The idea was a “Food Fight Robot” game. Participants uploaded food photos from their phones, which were transformed into food-based robots that battled one another. The concept was incredibly creative.

Where to ahead

I learned many lessons from this hackathon.

One key takeaway is that winning a hackathon doesn’t necessarily mean solving a serious problem or building something that directly helps people. Instead, it’s about creating something judges find interesting—something sponsors see potential in, or something that sparks further discussion.

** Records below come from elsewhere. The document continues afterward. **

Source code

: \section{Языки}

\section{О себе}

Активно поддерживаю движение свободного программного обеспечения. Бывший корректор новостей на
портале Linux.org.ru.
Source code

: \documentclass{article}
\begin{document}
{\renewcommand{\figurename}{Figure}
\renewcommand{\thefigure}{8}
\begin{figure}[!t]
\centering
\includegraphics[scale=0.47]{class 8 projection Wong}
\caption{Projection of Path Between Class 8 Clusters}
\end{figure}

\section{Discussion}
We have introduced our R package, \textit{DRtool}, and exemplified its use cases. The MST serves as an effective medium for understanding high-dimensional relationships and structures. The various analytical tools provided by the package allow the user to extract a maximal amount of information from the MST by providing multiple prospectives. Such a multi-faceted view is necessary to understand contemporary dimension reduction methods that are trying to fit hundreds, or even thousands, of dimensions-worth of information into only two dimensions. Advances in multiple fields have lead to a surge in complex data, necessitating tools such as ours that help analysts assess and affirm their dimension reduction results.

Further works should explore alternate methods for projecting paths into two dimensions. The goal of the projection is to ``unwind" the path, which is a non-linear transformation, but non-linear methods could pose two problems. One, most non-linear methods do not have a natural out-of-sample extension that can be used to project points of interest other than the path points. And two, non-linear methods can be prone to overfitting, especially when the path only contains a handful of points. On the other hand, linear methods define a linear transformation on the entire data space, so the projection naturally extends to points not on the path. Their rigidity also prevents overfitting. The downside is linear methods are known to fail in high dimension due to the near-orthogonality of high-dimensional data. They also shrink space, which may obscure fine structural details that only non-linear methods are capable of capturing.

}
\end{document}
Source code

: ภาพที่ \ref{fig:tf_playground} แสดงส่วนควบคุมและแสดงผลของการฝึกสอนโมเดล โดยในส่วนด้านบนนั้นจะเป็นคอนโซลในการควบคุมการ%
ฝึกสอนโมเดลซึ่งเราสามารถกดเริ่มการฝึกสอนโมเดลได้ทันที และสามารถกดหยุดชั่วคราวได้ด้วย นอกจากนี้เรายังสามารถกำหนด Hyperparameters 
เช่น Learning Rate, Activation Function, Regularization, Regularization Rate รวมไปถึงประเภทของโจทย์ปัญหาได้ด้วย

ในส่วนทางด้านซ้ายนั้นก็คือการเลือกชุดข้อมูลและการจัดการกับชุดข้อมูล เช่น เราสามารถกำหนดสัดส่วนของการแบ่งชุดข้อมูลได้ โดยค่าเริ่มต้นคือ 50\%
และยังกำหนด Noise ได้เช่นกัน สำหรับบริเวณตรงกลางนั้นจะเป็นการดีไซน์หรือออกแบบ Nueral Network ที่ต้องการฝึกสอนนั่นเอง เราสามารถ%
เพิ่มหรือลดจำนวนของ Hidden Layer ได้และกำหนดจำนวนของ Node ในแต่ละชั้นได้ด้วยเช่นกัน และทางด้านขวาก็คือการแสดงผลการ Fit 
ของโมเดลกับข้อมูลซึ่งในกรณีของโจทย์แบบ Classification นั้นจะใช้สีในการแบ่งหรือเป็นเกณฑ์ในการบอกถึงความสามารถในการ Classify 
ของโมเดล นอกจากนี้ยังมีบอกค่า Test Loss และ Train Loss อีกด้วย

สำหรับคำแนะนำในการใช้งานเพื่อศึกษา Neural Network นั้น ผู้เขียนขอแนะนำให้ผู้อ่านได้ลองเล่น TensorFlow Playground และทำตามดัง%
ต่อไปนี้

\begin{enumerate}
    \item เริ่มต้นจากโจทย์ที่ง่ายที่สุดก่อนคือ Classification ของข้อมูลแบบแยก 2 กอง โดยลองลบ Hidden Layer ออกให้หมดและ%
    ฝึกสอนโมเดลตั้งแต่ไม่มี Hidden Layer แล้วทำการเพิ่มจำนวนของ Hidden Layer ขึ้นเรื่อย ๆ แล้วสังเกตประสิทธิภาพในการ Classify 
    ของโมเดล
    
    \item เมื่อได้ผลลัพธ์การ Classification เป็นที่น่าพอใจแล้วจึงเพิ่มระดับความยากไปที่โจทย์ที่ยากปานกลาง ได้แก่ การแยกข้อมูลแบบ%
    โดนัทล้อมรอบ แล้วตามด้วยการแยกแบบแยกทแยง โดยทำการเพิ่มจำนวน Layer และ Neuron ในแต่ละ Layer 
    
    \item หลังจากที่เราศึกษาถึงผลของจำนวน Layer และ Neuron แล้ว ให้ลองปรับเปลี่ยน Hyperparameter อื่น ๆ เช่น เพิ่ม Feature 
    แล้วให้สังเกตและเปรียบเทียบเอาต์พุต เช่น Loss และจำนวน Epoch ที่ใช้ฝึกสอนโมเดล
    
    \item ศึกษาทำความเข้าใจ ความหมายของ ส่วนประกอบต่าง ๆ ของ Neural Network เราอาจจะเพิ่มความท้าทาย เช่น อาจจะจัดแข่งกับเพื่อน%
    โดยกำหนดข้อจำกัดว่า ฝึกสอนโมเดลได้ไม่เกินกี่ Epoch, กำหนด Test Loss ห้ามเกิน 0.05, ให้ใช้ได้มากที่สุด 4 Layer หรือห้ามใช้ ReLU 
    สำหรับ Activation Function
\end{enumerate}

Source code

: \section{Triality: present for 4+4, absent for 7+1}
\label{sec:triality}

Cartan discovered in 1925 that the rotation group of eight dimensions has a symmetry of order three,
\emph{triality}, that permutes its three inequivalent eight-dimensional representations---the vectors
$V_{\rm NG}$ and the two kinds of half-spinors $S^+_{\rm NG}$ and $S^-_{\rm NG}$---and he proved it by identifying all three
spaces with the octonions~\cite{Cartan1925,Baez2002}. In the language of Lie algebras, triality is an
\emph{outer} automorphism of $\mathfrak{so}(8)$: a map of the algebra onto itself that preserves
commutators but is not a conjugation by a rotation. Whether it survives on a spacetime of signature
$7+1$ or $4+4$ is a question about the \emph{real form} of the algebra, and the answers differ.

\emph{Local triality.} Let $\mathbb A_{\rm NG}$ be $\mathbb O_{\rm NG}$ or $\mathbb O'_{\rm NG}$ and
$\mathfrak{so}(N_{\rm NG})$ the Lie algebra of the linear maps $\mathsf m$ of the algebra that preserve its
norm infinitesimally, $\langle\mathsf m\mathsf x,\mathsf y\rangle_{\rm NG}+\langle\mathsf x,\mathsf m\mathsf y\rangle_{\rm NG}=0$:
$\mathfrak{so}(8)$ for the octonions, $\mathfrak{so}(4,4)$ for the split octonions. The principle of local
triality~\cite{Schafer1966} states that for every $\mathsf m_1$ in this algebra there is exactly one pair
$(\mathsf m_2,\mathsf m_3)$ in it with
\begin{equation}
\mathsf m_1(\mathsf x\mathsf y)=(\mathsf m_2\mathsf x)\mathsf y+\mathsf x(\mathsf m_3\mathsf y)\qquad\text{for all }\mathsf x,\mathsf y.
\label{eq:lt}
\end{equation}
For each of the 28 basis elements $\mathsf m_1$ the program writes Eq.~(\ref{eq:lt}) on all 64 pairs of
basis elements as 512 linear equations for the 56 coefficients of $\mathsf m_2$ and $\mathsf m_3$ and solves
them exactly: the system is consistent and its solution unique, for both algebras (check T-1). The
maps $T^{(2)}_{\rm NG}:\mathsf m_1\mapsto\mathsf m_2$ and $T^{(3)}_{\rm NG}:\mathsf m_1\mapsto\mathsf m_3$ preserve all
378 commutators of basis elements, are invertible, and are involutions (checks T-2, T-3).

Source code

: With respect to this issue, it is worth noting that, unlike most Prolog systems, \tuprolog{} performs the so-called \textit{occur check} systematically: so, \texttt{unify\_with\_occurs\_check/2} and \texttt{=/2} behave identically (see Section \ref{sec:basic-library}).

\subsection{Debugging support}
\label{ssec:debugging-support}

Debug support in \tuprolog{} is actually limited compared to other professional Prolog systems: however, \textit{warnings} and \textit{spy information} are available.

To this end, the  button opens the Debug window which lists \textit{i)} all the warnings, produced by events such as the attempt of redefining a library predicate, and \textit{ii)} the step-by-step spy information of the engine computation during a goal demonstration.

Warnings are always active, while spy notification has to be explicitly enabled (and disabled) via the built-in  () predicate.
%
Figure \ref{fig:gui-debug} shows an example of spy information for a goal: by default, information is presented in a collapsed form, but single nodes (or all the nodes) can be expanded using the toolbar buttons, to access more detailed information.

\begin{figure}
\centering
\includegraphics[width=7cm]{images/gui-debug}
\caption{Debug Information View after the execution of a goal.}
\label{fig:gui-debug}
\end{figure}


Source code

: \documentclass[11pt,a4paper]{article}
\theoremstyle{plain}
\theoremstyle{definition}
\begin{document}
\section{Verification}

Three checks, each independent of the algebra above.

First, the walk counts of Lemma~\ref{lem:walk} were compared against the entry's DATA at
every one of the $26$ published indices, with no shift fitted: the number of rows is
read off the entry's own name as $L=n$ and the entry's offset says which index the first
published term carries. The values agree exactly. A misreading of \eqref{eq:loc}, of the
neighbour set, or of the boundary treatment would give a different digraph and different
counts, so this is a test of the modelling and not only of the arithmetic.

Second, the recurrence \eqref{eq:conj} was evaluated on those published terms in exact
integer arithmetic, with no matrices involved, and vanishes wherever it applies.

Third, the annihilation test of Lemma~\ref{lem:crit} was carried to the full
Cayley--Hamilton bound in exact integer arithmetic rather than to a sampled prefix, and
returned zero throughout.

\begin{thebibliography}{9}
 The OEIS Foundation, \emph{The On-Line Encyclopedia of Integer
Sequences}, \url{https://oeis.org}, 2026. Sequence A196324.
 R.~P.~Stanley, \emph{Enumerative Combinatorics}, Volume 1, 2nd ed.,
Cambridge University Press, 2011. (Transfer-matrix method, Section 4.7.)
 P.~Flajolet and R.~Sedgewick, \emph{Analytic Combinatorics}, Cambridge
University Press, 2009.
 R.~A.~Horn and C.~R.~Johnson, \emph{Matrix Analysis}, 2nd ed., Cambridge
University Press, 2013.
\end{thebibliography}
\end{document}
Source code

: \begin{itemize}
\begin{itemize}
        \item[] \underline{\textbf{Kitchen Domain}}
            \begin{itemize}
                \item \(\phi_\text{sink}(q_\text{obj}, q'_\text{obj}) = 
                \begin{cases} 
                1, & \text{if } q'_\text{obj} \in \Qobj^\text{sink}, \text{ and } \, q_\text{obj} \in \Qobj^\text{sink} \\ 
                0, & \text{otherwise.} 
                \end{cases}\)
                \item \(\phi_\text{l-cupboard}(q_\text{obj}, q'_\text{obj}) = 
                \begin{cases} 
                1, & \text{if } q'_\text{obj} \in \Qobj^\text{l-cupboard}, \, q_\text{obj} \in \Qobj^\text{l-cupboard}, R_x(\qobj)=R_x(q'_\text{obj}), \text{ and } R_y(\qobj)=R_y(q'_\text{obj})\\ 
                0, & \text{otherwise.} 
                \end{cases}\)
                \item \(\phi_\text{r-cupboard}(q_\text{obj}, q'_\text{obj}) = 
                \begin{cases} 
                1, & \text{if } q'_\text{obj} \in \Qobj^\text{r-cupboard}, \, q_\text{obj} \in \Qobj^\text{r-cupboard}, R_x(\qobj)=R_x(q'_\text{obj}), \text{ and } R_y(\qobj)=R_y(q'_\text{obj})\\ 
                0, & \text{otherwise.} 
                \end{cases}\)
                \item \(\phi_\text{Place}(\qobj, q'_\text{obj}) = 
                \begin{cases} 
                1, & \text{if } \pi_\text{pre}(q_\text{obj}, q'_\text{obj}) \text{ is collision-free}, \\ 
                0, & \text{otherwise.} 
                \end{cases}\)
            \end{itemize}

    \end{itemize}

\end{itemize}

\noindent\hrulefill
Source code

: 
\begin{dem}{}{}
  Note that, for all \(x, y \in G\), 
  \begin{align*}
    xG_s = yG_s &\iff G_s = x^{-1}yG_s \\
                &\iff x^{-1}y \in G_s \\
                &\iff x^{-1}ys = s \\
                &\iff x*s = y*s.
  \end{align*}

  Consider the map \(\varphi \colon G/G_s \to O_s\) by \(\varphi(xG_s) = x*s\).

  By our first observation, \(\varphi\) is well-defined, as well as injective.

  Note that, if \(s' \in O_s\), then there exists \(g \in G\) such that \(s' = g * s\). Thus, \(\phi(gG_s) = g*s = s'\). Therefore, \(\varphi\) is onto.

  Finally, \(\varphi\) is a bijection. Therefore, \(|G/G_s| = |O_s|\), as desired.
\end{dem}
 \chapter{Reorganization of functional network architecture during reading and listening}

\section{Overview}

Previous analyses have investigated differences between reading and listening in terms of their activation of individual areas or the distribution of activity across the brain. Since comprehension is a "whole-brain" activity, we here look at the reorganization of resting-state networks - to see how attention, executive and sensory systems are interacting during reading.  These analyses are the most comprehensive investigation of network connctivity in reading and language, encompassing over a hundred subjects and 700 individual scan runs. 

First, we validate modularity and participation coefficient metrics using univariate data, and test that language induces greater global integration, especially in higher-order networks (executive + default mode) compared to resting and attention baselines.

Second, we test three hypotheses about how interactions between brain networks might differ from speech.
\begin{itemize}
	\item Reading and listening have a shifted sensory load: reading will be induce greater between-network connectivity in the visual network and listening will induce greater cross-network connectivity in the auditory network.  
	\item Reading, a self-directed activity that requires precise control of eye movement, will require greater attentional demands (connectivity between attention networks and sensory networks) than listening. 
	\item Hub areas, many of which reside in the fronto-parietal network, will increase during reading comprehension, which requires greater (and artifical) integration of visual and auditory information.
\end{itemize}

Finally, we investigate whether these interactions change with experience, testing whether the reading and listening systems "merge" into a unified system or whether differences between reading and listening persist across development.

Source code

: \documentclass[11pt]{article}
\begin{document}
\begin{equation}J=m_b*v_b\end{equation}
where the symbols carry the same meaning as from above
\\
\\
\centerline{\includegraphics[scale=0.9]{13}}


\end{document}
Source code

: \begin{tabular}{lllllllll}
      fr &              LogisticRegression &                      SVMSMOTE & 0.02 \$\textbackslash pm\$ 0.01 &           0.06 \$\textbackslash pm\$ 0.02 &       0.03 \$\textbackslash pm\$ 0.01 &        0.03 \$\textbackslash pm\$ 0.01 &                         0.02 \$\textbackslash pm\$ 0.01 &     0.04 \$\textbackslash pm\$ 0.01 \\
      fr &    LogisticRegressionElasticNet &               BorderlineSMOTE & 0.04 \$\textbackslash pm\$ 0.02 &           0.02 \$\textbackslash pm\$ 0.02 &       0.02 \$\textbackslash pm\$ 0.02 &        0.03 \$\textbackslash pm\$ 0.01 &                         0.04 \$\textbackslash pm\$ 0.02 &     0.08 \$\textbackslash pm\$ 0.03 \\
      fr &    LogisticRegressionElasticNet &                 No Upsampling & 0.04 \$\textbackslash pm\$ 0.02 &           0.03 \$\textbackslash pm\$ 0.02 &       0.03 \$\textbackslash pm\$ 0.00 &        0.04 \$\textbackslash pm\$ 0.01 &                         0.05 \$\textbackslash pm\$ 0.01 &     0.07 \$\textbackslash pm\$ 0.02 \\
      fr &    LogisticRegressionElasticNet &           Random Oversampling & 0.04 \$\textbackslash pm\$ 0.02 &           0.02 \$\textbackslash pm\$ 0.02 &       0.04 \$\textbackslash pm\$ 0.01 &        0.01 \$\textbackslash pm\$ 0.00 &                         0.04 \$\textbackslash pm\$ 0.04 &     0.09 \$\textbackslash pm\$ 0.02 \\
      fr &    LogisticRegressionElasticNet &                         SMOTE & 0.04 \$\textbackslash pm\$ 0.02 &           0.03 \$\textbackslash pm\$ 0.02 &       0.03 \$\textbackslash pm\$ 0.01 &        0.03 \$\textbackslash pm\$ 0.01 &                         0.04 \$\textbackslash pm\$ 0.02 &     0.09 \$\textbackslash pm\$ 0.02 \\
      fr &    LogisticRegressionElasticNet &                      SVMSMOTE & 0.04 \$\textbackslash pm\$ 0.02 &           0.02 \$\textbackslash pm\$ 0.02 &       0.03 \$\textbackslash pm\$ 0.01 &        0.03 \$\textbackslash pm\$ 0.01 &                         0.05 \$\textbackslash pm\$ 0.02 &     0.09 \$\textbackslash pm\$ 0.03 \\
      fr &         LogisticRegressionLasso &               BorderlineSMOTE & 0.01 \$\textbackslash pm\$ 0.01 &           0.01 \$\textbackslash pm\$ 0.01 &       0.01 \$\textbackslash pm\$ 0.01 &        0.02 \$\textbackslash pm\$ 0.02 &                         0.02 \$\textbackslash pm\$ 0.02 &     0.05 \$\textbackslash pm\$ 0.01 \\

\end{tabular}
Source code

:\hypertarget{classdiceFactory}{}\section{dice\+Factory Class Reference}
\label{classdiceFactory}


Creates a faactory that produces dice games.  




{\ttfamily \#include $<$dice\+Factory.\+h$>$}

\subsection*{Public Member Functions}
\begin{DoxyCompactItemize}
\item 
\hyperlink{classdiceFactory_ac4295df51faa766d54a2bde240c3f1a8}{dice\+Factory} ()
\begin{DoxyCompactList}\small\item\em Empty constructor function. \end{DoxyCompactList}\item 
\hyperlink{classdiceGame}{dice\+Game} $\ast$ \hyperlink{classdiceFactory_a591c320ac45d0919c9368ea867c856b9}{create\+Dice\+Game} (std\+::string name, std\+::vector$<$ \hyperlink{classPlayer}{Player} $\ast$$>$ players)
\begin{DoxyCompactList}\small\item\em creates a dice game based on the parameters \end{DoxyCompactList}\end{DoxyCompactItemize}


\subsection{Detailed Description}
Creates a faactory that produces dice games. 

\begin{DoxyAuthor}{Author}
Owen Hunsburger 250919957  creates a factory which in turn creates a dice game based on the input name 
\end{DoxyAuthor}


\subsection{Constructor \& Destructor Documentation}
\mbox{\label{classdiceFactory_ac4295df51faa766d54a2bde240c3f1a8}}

Whether you build developer tools or consumer-facing apps doesn’t matter as much as how compelling your concept is to the judges.

At the same time, I realized there are limits to integrating voice AI or LLMs into games and applications. For simple effects or messages, using a full LLM may not be necessary. Sometimes, pre-built systems with lower latency are better for improving user experience.

Beyond the technical lessons, I made many new friends and had the chance to speak with respected judges and researchers I had long wanted to meet. I’m very grateful to Google DeepMind and Supercell for hosting this event, and I hope to participate in the next hackathon as well.